Ersi Arvizu–Friend For Life–Anti
Ersi Arvizu is a voice from the past. Not in the dust-and-mothballs fashion, but in that tugging, gooseflesh-raising way - something wholly familiar yet seductively un-pinpointable. Her voice is a trigger, prompting associations - shaggy avocado trees, a mother's perfume, resin, gym sweat or black-top-tar. All of it's there in its worn grooves, its pitched valleys. Line-by-line, verse-by-verse, it's a voice that threads you back to something thought completely faded: a wood-frame house with a long-driveway, a party in motion, a moment - a lost feeling - somehow intact, frozen in time. In the mid-70s, as the lead singer of El Chicano (her signature, "Sabor a Mi"), Arvizu and the band came to be known as one of the premier ambassadors of the East Los Angeles sound - an amalgam of all it grew up around - rock, jazz, R&B and scattered mementoes from unexpected places and times - Latin rhythms, echoes of boleros and the swirling arabesques of the Hammond B3. But the territory and its stories live deep inside her voice - one that is eyes-in-the-back-of-the-head-knowing with more than a little fight in it. "I come from a musical family. Singers. My mother always humming songs on the radio. And they were all in Spanish," says Arvizu, "But that's how I learned: "Get Daddy's guitar and I'll teach you.
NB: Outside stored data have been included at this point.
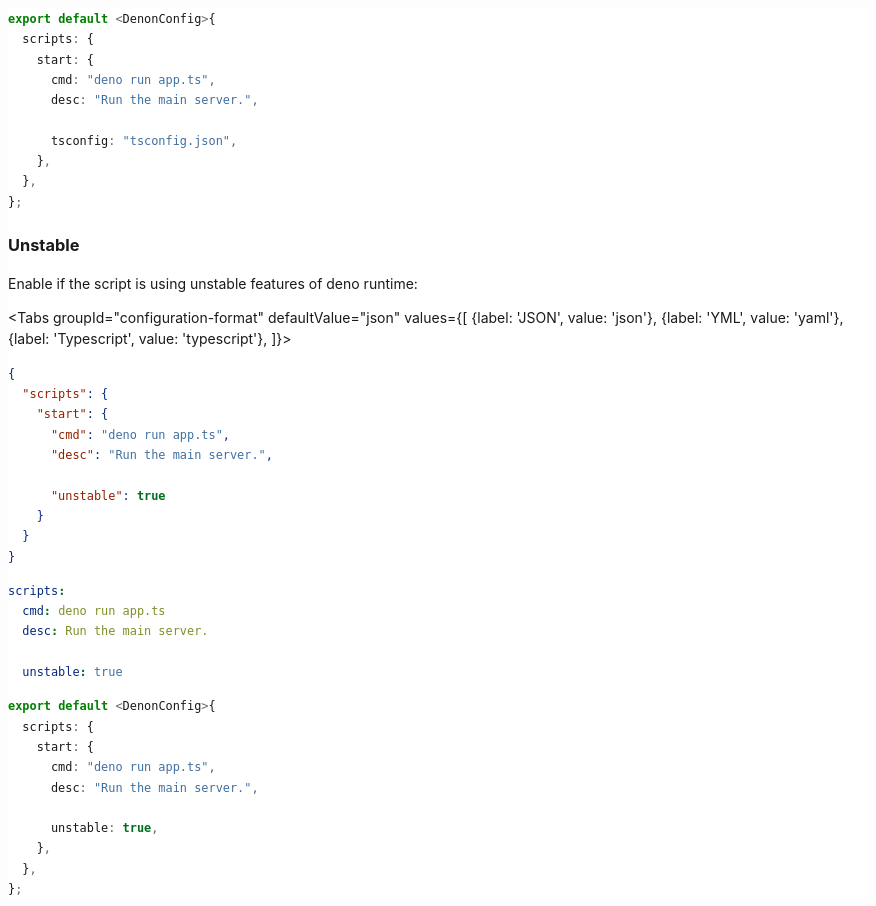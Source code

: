 </TabItem>
<TabItem value="typescript">

```typescript title="denon.config.ts"
export default <DenonConfig>{
  scripts: {
    start: {
      cmd: "deno run app.ts",
      desc: "Run the main server.",

      tsconfig: "tsconfig.json",
    },
  },
};
```

</TabItem>
</Tabs>

### Unstable

Enable if the script is using unstable features of deno runtime:

<Tabs groupId="configuration-format" defaultValue="json" values={[ {label:
'JSON', value: 'json'}, {label: 'YML', value: 'yaml'}, {label: 'Typescript',
value: 'typescript'}, ]}>
<TabItem value="json">

```json title="denon.json"
{
  "scripts": {
    "start": {
      "cmd": "deno run app.ts",
      "desc": "Run the main server.",

      "unstable": true
    }
  }
}
```

</TabItem>
<TabItem value="yaml">

```yml title="denon.yml"
scripts:
  cmd: deno run app.ts
  desc: Run the main server.

  unstable: true
```

</TabItem>
<TabItem value="typescript">

```typescript title="denon.config.ts"
export default <DenonConfig>{
  scripts: {
    start: {
      cmd: "deno run app.ts",
      desc: "Run the main server.",

      unstable: true,
    },
  },
};
```
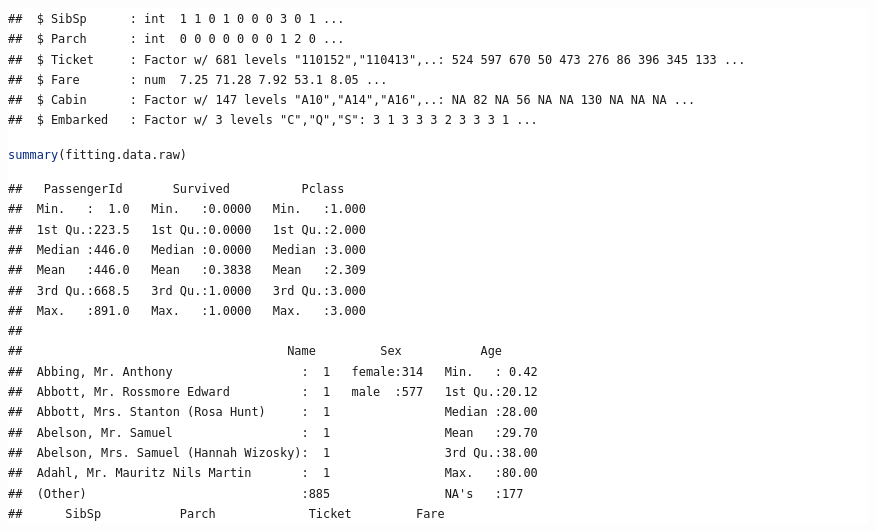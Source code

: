     ##  $ SibSp      : int  1 1 0 1 0 0 0 3 0 1 ...
    ##  $ Parch      : int  0 0 0 0 0 0 0 1 2 0 ...
    ##  $ Ticket     : Factor w/ 681 levels "110152","110413",..: 524 597 670 50 473 276 86 396 345 133 ...
    ##  $ Fare       : num  7.25 71.28 7.92 53.1 8.05 ...
    ##  $ Cabin      : Factor w/ 147 levels "A10","A14","A16",..: NA 82 NA 56 NA NA 130 NA NA NA ...
    ##  $ Embarked   : Factor w/ 3 levels "C","Q","S": 3 1 3 3 3 2 3 3 3 1 ...

``` r
summary(fitting.data.raw)
```

    ##   PassengerId       Survived          Pclass     
    ##  Min.   :  1.0   Min.   :0.0000   Min.   :1.000  
    ##  1st Qu.:223.5   1st Qu.:0.0000   1st Qu.:2.000  
    ##  Median :446.0   Median :0.0000   Median :3.000  
    ##  Mean   :446.0   Mean   :0.3838   Mean   :2.309  
    ##  3rd Qu.:668.5   3rd Qu.:1.0000   3rd Qu.:3.000  
    ##  Max.   :891.0   Max.   :1.0000   Max.   :3.000  
    ##                                                  
    ##                                     Name         Sex           Age       
    ##  Abbing, Mr. Anthony                  :  1   female:314   Min.   : 0.42  
    ##  Abbott, Mr. Rossmore Edward          :  1   male  :577   1st Qu.:20.12  
    ##  Abbott, Mrs. Stanton (Rosa Hunt)     :  1                Median :28.00  
    ##  Abelson, Mr. Samuel                  :  1                Mean   :29.70  
    ##  Abelson, Mrs. Samuel (Hannah Wizosky):  1                3rd Qu.:38.00  
    ##  Adahl, Mr. Mauritz Nils Martin       :  1                Max.   :80.00  
    ##  (Other)                              :885                NA's   :177    
    ##      SibSp           Parch             Ticket         Fare       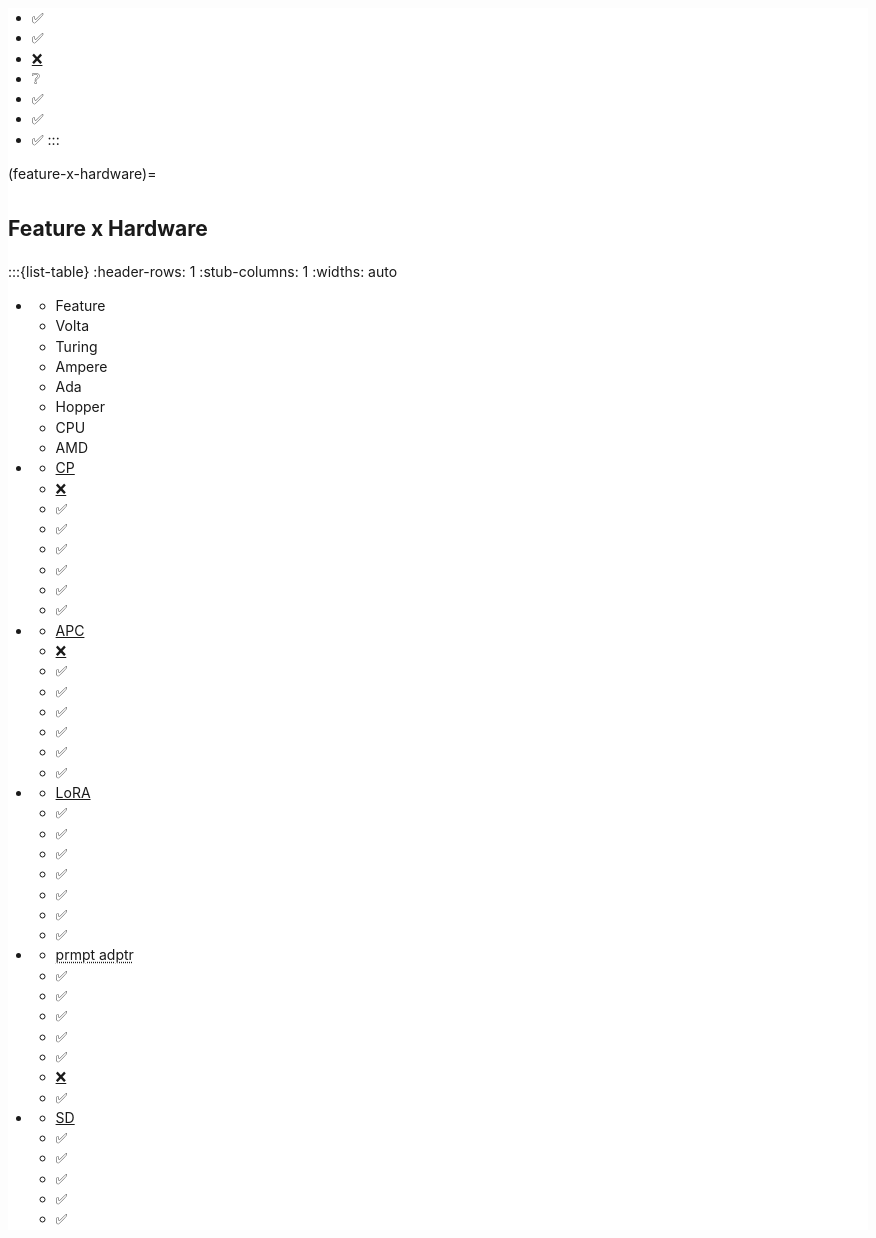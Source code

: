   * ✅
  * ✅
  * [❌](gh-issue:9893)
  * ❔
  * ✅
  * ✅
  * ✅
:::

(feature-x-hardware)=

## Feature x Hardware

:::{list-table}
:header-rows: 1
:stub-columns: 1
:widths: auto

- * Feature
  * Volta
  * Turing
  * Ampere
  * Ada
  * Hopper
  * CPU
  * AMD
- * [CP](#chunked-prefill)
  * [❌](gh-issue:2729)
  * ✅
  * ✅
  * ✅
  * ✅
  * ✅
  * ✅
- * [APC](#automatic-prefix-caching)
  * [❌](gh-issue:3687)
  * ✅
  * ✅
  * ✅
  * ✅
  * ✅
  * ✅
- * [LoRA](#lora-adapter)
  * ✅
  * ✅
  * ✅
  * ✅
  * ✅
  * ✅
  * ✅
- * <abbr title="Prompt Adapter">prmpt adptr</abbr>
  * ✅
  * ✅
  * ✅
  * ✅
  * ✅
  * [❌](gh-issue:8475)
  * ✅
- * [SD](#spec_decode)
  * ✅
  * ✅
  * ✅
  * ✅
  * ✅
First how to strum and then the fingering on the neck . . . " These fine points - large and small, both in lyrics and in musical motifs - form the foundation of Arvizu's new album, "Friend For Life." It is a trip through those old environs, made new, in a dozen autobiographical songs - sung both in Spanish and English - the greater part co-written by Arvizu and her collaborator, keyboardist, Joey Navarro; the album produced by Ry Cooder.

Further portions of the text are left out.